Kulongoski’s proposed legislation would authorize the state’s participation, starting with a “citizen-led” process to help the state Department of Environmental Quality develop recommendations for the program. Those recommendations would be brought back to the 2011 Legislature, prior to implementation a year later.
“We have made great progress in the fight against climate change over the last five years, but that was just the beginning,” Kulongoski said in a news release. “This next session we must be bolder, more strategic and even more visionary if we want to reach our greenhouse reduction goals and truly pull ahead of the pack, leading our country and the globe on green living and green working.”
Lastly, although last week we read that the push for alternative energy may be waning with the economy, we are happy to hear that Google is pushing right along with their clean energy agenda:
From its beginning, the company has invested millions of dollars in making its own power-hungry data centers more efficient. Its philanthropic arm has made small investments in clean energy technologies.But in recent weeks, Eric E. Schmidt, Google’s chief executive, has hinted at the company’s broad interest in the energy business. He also joined Jeffrey R. Immelt, General Electric’s chief executive, to announce that they would collaborate on policies and technologies aimed at improving the electricity grid. The effort could include offering tools for consumers.

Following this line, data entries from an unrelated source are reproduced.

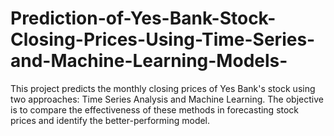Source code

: # Prediction-of-Yes-Bank-Stock-Closing-Prices-Using-Time-Series-and-Machine-Learning-Models-
This project predicts the monthly closing prices of Yes Bank's stock using two approaches: Time Series Analysis and Machine Learning. The objective is to compare the effectiveness of these methods in forecasting stock prices and identify the better-performing model.
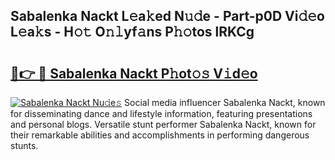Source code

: ## Sabalenka Nackt L𝚎a𝚔ed N𝚞𝚍e - Part-p0D Vi𝚍𝚎o L𝚎a𝚔s - H𝚘𝚝 O𝚗𝚕yf𝚊ns P𝚑𝚘tos lRKCg

# <h2><a href="http://kf8h1nt.oniu.top/?m=Sabalenka+Nackt">🔗👉 🔴 Sabalenka Nackt P𝚑ot𝚘𝚜 V𝚒d𝚎o</a></h2>

[![Sabalenka Nackt Nu𝚍e𝚜](https://i.imgur.com/0qMVB7G.gif)](http://kf8h1nt.oniu.top/?m=Sabalenka+Nackt)
Social media influencer Sabalenka Nackt, known for disseminating dance and lifestyle information, featuring presentations and personal blogs. Versatile stunt performer Sabalenka Nackt, known for their remarkable abilities and accomplishments in performing dangerous stunts.  
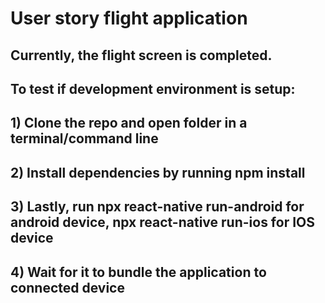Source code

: # User story flight application
## Currently, the flight screen is completed.

## To test if development environment is setup:
## 1) Clone the repo and open folder in a terminal/command line 
## 2) Install dependencies by running npm install
## 3) Lastly, run npx react-native run-android for android device, npx react-native run-ios for IOS device
## 4) Wait for it to bundle the application to connected device


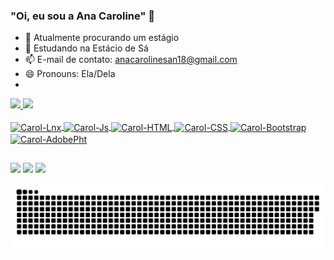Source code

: ### "Oi, eu sou a Ana Caroline" 👋

- 🔭 Atualmente procurando um estágio
- 🌱 Estudando na Estácio de Sá
- 📫 E-mail de contato: anacarolinesan18@gmail.com
- 😄 Pronouns: Ela/Dela
- 
<div>
  <a href="https://github.com/FFinalBoss">
  <img height="180em" src="http://github-readme-stats.vercel.app/api?username=FFinalBoss&show_icons=true&theme=blue-green&include_all_commits=true&count_private=true"/>
  <img height="180em" src="http://github-readme-stats.vercel.app/api/top-langs/?username=FFinalBoss&layout=compact&langs_count=16&theme=blue-green"/>
</div>

<div style="display: inline_block"><br>
 <img align="center" alt="Carol-Lnx" height="30" width="60" src="https://img.shields.io/badge/Linux_Mint-87CF3E?style=for-the-badge&logo=linux-mint&logoColor=white">
 <img align="center" alt="Carol-Js" height="30" width="60" src="https://img.shields.io/badge/JavaScript-F7DF1E?style=for-the-badge&logo=javascript&logoColor=black">
 <img align="center" alt="Carol-HTML" height="30" width="45" src="https://img.shields.io/badge/HTML5-E34F26?style=for-the-badge&logo=html5&logoColor=white">
 <img align="center" alt="Carol-CSS" height="30" width="40" src="https://img.shields.io/badge/CSS-239120?&style=for-the-badge&logo=css3&logoColor=white">
 <img align="center" alt="Carol-Bootstrap" height="30" width="60" src="https://img.shields.io/badge/Bootstrap-563D7C?style=for-the-badge&logo=bootstrap&logoColor=white">
 <img align="center" alt="Carol-AdobePht" height="30" width="70" src="https://aleen42.github.io/badges/src/photoshop.svg">
</div>

##

<div>
  <a href="https://www.instagram.com/anacaroline.vasconcellos/" target="_blank"><img src="https://img.shields.io/badge/Instagram-E4405F?style=for-the-badge&logo=instagram&logoColor=white" target="_blank"></a>
  <a href="https://twitter.com/StormX_001" target="_blank"><img src="https://img.shields.io/badge/Twitter-1DA1F2?style=for-the-badge&logo=twitter&logoColor=white" target="_blank"></a>
  <a href="https://www.linkedin.com/in/ana-caroline-vasconcellos/" target="_blank"><img src="https://img.shields.io/badge/LinkedIn-0077B5?style=for-the-badge&logo=linkedin&logoColor=white" target="_blank"></a>
  
![Snake animation](https://github.com/FFinalBoss/FFinalBoss/blob/output/github-contribution-grid-snake.svg)
 
</div>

Meanwhile, engineers at Google are hoping to unveil soon tools that could help consumers make better decisions about their energy use.
And while the company’s philanthropic unit, Google.org, has invested in clean energy start-ups like one that uses kites to harness wind power, Google is now considering large investments in projects that generate electricity from renewable sources.
“We want to make money, and we want to have impact,” said Dan W. Reicher, director for climate change and energy initiatives at Google.org.
That wraps up this week’s news! Happy Halloween!